Pourquoi réalise-t-on un diagnostic prénatal pendant la grossesse ?

Publié le 1 mars 2025
Pourquoi réalise-t-on un diagnostic prénatal pendant la grossesse ?

Le diagnostic prénatal (DPN) est réalisé pendant la grossesse dans le but affiché de dépister certaines anomalies ou maladies graves chez l’enfant à naître. En pratique il débute par un dépistage qui vise à évaluer les risques d’anomalie génétique, suivi si besoin d’un diagnostic invasif pour confirmer la suspicion, afin de permettre une éventuelle prise en charge médicale ou psychologique. Toutefois, en pratique, le DPN sert majoritairement à décider de la poursuite ou non de la grossesse en cas d’anomalie détectée. Il est ainsi devenu, dans de nombreux cas, un outil d’élimination sélective des embryons ou fœtus jugés « non conformes », soulevant de profondes interrogations bioéthiques et sociétales.

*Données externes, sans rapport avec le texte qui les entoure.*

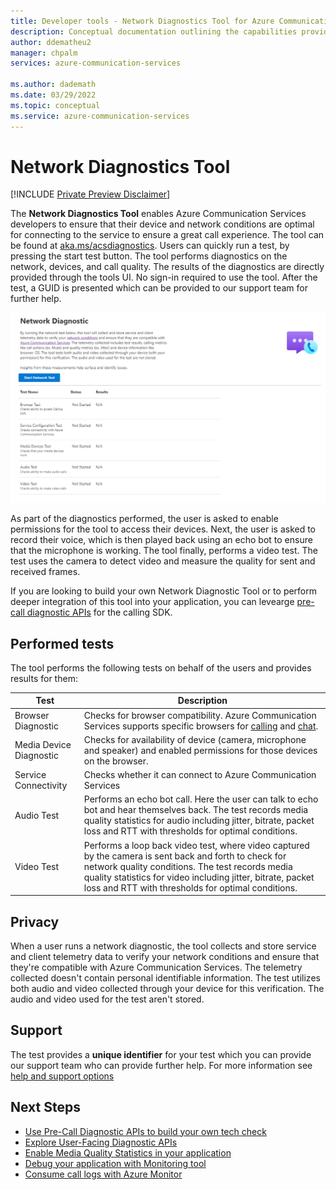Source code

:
 ```yaml
---
title: Developer tools - Network Diagnostics Tool for Azure Communication Services
description: Conceptual documentation outlining the capabilities provided by the Network Test Tool.
author: ddematheu2
manager: chpalm
services: azure-communication-services

ms.author: dademath
ms.date: 03/29/2022
ms.topic: conceptual
ms.service: azure-communication-services
---
```


# Network Diagnostics Tool

[!INCLUDE [Private Preview Disclaimer](../../includes/private-preview-include-section.md)]

The **Network Diagnostics Tool** enables Azure Communication Services developers to ensure that their device and network conditions are optimal for connecting to the service to ensure a great call experience. The tool can be found at [aka.ms/acsdiagnostics](https://azurecommdiagnostics.net/). Users can quickly run a test, by pressing the start test button. The tool performs diagnostics on the network, devices, and call quality. The results of the diagnostics are directly provided through the tools UI. No sign-in required to use the tool. After the test, a GUID is presented which can be provided to our support team for further help.

![Network Diagnostic Tool home screen](../media/network-diagnostic-tool.png)
  
As part of the diagnostics performed, the user is asked to enable permissions for the tool to access their devices. Next, the user is asked to record their voice, which is then played back using an echo bot to ensure that the microphone is working. The tool finally, performs a video test. The test uses the camera to detect video and measure the quality for sent and received frames. 

If you are looking to build your own Network Diagnostic Tool or to perform deeper integration of this tool into your application, you can levearge [pre-call diagnostic APIs](../voice-video-calling/pre-call-diagnostics.md) for the calling SDK. 
  
## Performed tests

  The tool performs the following tests on behalf of the users and provides results for them:
  
  | Test                              | Description                              |
  |-----------------------------------|------------------------------------------|
  | Browser Diagnostic                |  Checks for browser compatibility. Azure Communication Services supports specific browsers for [calling](../voice-video-calling/calling-sdk-features.md#javascript-calling-sdk-support-by-os-and-browser) and [chat](../chat/sdk-features.md#javascript-chat-sdk-support-by-os-and-browser). | 
  | Media Device Diagnostic           | Checks for availability of device (camera, microphone and speaker) and enabled permissions for those devices on the browser. |
  | Service Connectivity              | Checks whether it can connect to Azure Communication Services |
  | Audio Test                        | Performs an echo bot call. Here the user can talk to echo bot and hear themselves back. The test records media quality statistics for audio including jitter, bitrate, packet loss and RTT with thresholds for optimal conditions. |
  | Video Test                        | Performs a loop back video test, where video captured by the camera is sent back and forth to check for network quality conditions. The test records media quality statistics for video including jitter, bitrate, packet loss and RTT with thresholds for optimal conditions. |
  
## Privacy

When a user runs a network diagnostic, the tool collects and store service and client telemetry data to verify your network conditions and ensure that they're compatible with Azure Communication Services. The telemetry collected doesn't contain personal identifiable information. The test utilizes both audio and video collected through your device for this verification. The audio and video used for the test aren't stored.

## Support

The test provides a **unique identifier** for your test which you can provide our support team who can provide further help. For more information see [help and support options](../../support.md)
  
## Next Steps

- [Use Pre-Call Diagnostic APIs to build your own tech check](../voice-video-calling/pre-call-diagnostics.md)
- [Explore User-Facing Diagnostic APIs](../voice-video-calling/user-facing-diagnostics.md)
- [Enable Media Quality Statistics in your application](../voice-video-calling/media-quality-sdk.md)
- [Debug your application with Monitoring tool](./real-time-inspection.md)
- [Consume call logs with Azure Monitor](../analytics/call-logs-azure-monitor.md)
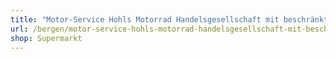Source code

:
 ```yaml
---
title: "Motor-Service Hohls Motorrad Handelsgesellschaft mit beschränkter Haftung"
url: /bergen/motor-service-hohls-motorrad-handelsgesellschaft-mit-beschraenkter-haftung/
shop: Supermarkt
---
```


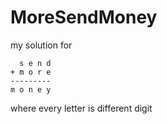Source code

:# MoreSendMoney
my solution for 
```
  s e n d
+ m o r e
---------
m o n e y
```
where every letter is different digit
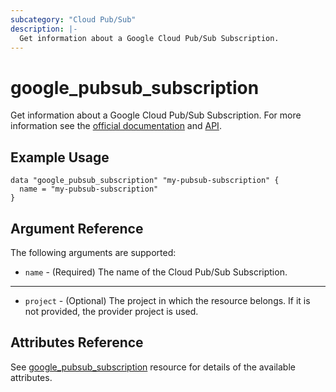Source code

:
 ```yaml
---
subcategory: "Cloud Pub/Sub"
description: |-
  Get information about a Google Cloud Pub/Sub Subscription.
---
```


# google\_pubsub\_subscription

Get information about a Google Cloud Pub/Sub Subscription. For more information see
the [official documentation](https://cloud.google.com/pubsub/docs/)
and [API](https://cloud.google.com/pubsub/docs/apis).

## Example Usage

```hcl
data "google_pubsub_subscription" "my-pubsub-subscription" {
  name = "my-pubsub-subscription"
}
```

## Argument Reference

The following arguments are supported:

* `name` - (Required) The name of the Cloud Pub/Sub Subscription.

- - -

* `project` - (Optional) The project in which the resource belongs. If it
    is not provided, the provider project is used.

## Attributes Reference

See [google_pubsub_subscription](https://registry.terraform.io/providers/hashicorp/google/latest/docs/resources/pubsub_subscription#argument-reference) resource for details of the available attributes.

Les raisons invoquées pour justifier le DPN sont multiples. Médicalement, il permet d’anticiper certaines pathologies, de planifier un accouchement adapté, ou d’initier un traitement in utero ou dès la naissance. Psychologiquement, il donne aux parents le temps de se préparer à accueillir un enfant porteur d’un handicap. Mais dans la très grande majorité des cas, le DPN est suivi d’une interruption médicale de grossesse (IMG) lorsqu’une anomalie est détectée. La loi française autorise l’IMG à tout moment de la grossesse si « la poursuite de la grossesse met en péril grave la santé de la femme » ou s’il existe « une forte probabilité que l’enfant à naître soit atteint d’une affection d’une particulière gravité reconnue comme incurable au moment du diagnostic » (art. L. 2213-1 du Code de la santé publique).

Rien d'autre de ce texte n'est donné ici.